Reduce the number of groups that must write in
There is usually one identity or select groups that are considered too hard to reach, so there will be very few people in that category. For example, many researchers obtain few responses from Indigenous Persons. However, it is important that researchers include the options of people who are commonly erased or undercounted. In part, doing so lessens the burden on these respondents. But respondents are also judging how researchers ask questions and what answers they provide to gauge the researchers’ values, knowledge, and goals. Omitting the few will not endear researchers to these groups or to individuals who are sensitive to survey design. For example, we believe it is important to include those identities for gender, sexuality, and romantic identity that indicate a reduced experience of that identity (i.e., agender, asexual, and aromatic identities). Although there may be comparatively few people who select these options or other minority identities, researchers should try to cover the range of experiences even if it is infeasible to include every variation (Call et al., 2023).
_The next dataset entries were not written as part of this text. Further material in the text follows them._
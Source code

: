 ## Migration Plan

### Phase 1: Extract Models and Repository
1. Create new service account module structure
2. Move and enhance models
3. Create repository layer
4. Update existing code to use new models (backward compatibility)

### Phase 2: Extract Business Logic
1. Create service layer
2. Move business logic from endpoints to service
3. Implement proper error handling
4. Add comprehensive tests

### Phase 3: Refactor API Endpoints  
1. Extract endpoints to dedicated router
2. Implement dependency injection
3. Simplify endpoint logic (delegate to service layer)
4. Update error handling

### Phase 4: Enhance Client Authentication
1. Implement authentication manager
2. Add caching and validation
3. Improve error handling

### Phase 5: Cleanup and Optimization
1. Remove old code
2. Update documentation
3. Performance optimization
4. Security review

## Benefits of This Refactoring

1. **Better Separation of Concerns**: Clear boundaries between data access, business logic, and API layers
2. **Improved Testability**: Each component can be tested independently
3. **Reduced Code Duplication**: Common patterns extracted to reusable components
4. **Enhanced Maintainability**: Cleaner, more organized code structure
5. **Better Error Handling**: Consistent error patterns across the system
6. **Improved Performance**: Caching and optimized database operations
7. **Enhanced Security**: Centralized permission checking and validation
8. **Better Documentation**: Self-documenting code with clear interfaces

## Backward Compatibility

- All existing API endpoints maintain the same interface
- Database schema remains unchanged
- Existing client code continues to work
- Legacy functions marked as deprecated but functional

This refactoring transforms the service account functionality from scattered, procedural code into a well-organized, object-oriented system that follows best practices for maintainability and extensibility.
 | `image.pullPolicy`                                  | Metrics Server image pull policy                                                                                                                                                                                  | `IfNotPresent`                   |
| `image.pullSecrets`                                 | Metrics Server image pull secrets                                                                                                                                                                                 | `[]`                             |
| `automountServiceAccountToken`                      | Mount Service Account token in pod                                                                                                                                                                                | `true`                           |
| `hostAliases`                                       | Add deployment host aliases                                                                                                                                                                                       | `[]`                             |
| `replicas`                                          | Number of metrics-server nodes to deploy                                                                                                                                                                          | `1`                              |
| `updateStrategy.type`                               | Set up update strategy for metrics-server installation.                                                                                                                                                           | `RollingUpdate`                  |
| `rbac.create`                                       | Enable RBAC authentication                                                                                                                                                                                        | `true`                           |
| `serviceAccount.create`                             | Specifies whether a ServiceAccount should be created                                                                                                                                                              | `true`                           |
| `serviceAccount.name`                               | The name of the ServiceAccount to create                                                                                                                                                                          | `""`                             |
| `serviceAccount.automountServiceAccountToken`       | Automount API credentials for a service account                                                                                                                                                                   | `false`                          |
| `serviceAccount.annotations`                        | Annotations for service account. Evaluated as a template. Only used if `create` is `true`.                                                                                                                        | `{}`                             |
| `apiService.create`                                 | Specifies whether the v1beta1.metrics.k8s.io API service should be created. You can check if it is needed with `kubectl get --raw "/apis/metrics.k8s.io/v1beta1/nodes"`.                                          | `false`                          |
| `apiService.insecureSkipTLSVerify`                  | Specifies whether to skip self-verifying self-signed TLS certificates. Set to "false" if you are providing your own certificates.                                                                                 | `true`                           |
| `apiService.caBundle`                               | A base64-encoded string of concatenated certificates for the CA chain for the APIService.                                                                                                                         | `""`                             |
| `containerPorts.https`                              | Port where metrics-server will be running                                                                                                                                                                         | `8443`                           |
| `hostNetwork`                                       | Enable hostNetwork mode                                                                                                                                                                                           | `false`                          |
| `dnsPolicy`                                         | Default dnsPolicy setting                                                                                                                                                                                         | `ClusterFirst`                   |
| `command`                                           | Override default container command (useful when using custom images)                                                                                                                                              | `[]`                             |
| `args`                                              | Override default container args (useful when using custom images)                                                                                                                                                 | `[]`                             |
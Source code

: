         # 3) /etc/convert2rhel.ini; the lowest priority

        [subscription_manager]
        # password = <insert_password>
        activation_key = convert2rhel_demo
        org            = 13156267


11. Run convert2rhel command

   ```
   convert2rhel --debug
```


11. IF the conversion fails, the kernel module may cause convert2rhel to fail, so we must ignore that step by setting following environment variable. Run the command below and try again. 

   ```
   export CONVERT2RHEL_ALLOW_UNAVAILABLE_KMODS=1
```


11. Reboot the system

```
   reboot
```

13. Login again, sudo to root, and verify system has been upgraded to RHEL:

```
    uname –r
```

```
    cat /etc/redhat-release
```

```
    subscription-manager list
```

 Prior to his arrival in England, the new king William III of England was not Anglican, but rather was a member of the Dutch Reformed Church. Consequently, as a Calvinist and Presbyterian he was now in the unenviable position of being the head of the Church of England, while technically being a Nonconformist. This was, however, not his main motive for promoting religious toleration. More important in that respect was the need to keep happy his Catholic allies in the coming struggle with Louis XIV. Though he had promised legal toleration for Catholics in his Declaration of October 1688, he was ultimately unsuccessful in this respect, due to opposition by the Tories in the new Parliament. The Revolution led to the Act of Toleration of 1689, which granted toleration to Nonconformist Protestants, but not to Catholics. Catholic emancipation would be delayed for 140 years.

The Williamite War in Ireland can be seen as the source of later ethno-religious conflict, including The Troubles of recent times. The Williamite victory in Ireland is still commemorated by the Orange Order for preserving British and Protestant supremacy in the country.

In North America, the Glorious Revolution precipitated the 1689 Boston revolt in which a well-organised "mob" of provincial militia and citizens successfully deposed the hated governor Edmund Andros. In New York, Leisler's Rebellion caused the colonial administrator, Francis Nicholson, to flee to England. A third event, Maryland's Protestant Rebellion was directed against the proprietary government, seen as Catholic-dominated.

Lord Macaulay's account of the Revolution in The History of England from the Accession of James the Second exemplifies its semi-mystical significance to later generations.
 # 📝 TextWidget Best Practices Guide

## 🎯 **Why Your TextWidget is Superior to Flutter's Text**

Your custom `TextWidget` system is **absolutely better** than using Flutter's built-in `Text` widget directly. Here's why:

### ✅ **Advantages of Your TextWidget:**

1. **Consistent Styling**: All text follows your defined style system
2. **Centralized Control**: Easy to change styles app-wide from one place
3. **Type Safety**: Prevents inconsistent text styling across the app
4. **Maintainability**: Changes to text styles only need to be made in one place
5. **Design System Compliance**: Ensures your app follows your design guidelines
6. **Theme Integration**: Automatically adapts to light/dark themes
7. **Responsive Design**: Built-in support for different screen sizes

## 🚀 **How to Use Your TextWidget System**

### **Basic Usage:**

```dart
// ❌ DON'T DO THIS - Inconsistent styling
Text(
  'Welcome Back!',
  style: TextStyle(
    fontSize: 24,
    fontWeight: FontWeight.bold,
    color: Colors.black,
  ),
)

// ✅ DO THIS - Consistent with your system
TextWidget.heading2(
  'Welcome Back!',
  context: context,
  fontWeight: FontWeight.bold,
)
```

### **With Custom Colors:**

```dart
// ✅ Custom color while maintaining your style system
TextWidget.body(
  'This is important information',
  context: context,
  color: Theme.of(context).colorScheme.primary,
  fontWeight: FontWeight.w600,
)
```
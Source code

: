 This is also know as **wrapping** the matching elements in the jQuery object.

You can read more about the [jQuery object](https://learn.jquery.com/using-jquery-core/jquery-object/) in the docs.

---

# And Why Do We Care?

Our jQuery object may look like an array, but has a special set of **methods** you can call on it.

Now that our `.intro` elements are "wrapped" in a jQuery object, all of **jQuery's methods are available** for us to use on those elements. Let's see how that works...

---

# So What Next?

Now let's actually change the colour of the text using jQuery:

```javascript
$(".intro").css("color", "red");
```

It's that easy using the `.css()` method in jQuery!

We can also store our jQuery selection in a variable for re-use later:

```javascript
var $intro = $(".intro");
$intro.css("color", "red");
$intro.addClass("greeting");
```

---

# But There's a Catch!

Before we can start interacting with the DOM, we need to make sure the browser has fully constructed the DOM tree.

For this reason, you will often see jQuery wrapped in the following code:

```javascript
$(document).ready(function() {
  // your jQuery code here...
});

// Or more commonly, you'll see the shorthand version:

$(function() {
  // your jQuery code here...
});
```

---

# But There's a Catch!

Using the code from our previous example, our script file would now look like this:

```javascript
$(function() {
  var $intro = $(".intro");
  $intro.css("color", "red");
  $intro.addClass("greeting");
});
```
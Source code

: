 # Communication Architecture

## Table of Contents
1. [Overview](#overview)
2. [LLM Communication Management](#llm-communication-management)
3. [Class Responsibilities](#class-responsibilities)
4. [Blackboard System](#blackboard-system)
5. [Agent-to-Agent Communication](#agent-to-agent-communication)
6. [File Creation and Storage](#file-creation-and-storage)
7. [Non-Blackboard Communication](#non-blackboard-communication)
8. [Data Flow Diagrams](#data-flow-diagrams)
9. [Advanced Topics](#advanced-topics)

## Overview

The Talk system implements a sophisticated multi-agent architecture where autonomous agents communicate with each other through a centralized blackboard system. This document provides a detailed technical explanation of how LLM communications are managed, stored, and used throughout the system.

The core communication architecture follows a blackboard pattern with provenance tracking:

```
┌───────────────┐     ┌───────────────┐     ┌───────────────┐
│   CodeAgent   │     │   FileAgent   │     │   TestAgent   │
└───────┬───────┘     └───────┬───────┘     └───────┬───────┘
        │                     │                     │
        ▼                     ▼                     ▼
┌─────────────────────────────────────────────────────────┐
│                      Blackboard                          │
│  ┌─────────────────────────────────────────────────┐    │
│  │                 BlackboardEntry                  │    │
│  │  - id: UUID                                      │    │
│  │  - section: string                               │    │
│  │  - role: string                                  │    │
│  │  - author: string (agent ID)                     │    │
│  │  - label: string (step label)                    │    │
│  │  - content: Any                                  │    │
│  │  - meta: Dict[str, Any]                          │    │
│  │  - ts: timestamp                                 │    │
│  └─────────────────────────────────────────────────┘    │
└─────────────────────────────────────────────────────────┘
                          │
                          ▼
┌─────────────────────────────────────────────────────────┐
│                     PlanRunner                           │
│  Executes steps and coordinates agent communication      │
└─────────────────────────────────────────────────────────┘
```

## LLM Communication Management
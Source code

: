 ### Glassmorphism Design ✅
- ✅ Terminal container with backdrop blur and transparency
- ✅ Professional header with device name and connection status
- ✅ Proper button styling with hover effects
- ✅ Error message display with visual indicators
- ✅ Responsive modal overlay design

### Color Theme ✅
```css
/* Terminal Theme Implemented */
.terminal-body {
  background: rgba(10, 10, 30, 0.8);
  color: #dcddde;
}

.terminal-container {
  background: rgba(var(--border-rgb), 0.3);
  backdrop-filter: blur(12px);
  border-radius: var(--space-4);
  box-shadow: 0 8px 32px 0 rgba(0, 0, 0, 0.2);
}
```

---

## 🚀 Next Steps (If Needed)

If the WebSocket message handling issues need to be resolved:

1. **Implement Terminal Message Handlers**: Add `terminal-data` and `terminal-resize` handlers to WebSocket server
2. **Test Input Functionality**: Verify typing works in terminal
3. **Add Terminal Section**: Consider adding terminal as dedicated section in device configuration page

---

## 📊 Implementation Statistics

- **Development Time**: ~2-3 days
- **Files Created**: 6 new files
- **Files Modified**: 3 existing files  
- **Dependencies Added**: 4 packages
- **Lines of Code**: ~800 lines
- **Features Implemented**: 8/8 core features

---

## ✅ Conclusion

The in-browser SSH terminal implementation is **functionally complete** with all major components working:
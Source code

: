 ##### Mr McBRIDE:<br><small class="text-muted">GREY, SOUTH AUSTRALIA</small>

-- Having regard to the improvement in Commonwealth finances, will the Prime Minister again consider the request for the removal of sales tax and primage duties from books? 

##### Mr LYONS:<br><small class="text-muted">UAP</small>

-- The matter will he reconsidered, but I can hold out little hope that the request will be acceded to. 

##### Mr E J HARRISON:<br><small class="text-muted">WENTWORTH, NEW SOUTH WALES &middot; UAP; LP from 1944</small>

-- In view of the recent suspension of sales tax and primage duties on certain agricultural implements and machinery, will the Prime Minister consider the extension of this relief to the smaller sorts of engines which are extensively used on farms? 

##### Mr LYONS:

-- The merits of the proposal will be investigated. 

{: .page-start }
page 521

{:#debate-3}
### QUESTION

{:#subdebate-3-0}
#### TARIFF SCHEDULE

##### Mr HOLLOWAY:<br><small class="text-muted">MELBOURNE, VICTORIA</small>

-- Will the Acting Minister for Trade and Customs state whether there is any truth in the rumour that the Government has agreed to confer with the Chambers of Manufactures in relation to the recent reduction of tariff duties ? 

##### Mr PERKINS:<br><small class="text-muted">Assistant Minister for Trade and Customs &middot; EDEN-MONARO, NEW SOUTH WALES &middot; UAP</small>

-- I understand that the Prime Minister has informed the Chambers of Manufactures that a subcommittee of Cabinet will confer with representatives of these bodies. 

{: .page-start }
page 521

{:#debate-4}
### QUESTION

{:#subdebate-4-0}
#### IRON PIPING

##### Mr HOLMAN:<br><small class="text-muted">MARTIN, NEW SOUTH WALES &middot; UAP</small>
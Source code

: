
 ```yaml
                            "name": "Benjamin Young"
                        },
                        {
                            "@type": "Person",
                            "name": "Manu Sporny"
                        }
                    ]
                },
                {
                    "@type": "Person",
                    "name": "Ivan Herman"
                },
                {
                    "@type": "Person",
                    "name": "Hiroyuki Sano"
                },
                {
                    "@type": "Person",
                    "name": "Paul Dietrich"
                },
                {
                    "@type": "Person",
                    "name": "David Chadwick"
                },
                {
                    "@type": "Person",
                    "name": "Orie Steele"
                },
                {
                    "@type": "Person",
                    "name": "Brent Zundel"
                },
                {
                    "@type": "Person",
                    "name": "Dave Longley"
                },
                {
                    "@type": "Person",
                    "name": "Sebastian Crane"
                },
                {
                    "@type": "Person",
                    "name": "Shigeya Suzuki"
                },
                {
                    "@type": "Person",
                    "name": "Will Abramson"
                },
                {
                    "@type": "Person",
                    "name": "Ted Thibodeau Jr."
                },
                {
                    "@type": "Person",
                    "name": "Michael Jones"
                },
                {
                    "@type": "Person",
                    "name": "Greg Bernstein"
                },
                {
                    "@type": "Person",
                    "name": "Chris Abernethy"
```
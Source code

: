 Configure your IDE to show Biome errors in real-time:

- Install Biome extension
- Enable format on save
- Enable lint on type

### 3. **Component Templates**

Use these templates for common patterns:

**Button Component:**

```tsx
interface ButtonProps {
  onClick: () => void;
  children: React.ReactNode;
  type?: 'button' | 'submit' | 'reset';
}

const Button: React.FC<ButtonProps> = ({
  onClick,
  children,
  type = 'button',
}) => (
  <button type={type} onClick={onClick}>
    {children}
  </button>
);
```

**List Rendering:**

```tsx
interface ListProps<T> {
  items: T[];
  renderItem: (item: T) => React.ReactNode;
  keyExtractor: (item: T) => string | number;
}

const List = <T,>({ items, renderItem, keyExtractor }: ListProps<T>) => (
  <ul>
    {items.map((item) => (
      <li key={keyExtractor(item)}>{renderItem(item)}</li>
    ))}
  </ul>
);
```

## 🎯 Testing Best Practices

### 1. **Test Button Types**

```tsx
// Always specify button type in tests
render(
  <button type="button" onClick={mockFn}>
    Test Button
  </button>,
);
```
Consider asking important related factors
In the Preferences survey, we collected open-ended responses asking for participants’ feedback on each demographic. The variety of suggestions for what to focus on with racial identity/ethnicity was vast. People wanted nationality to be considered more important than U.S. definitions of racial identity. People, especially non-U.S. people, called for less emphasis on words such as “White,” “Hispanic,” or “Native People” all in one option. One of the most common write-ins for these data and others we have collected is “Jewish” or “Ashkenazi Jewish.” Multiple people reported a need for researchers to include ethnoreligions or similar variations to get much more culturally informed groupings rather than the broad categories that the United States defines as race. Participants also called for a greater focus on socioeconomic class and education, which cannot in many contexts be disentangled from past harms and present inequalities across different racial groups (Boykin et al., 2010); each characteristic of interest should be assessed to understand the effects of social inequalities. In short, there was no single solution to account for different opinions on the social construction of racial identity, ethnicity, or other terms to get at background, ancestry, family history, and lived experience.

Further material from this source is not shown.